[Materials provided]
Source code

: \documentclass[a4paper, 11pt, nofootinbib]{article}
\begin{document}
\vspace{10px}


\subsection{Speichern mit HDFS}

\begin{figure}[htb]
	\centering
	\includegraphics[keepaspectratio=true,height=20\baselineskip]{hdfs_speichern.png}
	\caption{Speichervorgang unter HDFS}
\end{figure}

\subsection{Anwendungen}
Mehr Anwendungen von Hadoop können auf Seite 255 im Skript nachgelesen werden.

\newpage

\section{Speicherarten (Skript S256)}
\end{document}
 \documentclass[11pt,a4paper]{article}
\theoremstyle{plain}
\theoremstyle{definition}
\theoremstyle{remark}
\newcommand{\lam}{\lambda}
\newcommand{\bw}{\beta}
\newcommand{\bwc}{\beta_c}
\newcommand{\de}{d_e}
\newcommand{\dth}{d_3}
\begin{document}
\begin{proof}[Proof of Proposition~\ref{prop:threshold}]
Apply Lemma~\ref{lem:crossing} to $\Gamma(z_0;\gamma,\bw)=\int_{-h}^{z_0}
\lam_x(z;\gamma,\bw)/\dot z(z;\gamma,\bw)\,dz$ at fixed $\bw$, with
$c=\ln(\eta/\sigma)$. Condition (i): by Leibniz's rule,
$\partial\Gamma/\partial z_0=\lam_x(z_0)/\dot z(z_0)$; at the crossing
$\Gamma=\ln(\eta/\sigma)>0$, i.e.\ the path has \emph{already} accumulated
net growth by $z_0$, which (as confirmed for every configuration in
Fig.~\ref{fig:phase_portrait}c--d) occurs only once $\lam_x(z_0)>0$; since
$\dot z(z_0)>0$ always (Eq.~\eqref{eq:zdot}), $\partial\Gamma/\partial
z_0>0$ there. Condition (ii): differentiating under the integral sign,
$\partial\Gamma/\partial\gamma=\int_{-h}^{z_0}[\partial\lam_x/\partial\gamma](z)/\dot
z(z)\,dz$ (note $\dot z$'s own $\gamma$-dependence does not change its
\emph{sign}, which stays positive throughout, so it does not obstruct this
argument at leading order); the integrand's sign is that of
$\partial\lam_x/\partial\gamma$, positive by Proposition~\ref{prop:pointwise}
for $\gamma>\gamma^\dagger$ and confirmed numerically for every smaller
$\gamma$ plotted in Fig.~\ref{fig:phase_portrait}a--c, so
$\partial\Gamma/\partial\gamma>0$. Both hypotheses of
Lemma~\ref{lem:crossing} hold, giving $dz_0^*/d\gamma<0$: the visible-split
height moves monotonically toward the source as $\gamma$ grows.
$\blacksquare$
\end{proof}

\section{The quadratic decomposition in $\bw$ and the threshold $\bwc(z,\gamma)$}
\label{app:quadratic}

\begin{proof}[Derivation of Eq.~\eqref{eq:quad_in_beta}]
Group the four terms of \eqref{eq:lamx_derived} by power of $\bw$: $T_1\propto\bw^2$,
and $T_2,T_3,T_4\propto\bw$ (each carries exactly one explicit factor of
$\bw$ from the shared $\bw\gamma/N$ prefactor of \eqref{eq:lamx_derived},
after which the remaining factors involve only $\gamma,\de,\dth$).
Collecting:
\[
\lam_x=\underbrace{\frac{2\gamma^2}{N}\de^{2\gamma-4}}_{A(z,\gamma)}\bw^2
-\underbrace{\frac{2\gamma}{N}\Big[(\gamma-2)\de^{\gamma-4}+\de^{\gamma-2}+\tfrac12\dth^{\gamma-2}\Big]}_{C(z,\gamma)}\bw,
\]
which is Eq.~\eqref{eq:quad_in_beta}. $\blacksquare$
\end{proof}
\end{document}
[/Materials provided]
From the data above, copy each line where the string "only" appears.

Fig.~\ref{fig:phase_portrait}c--d) occurs only once $\lam_x(z_0)>0$; since
after which the remaining factors involve only $\gamma,\de,\dth$).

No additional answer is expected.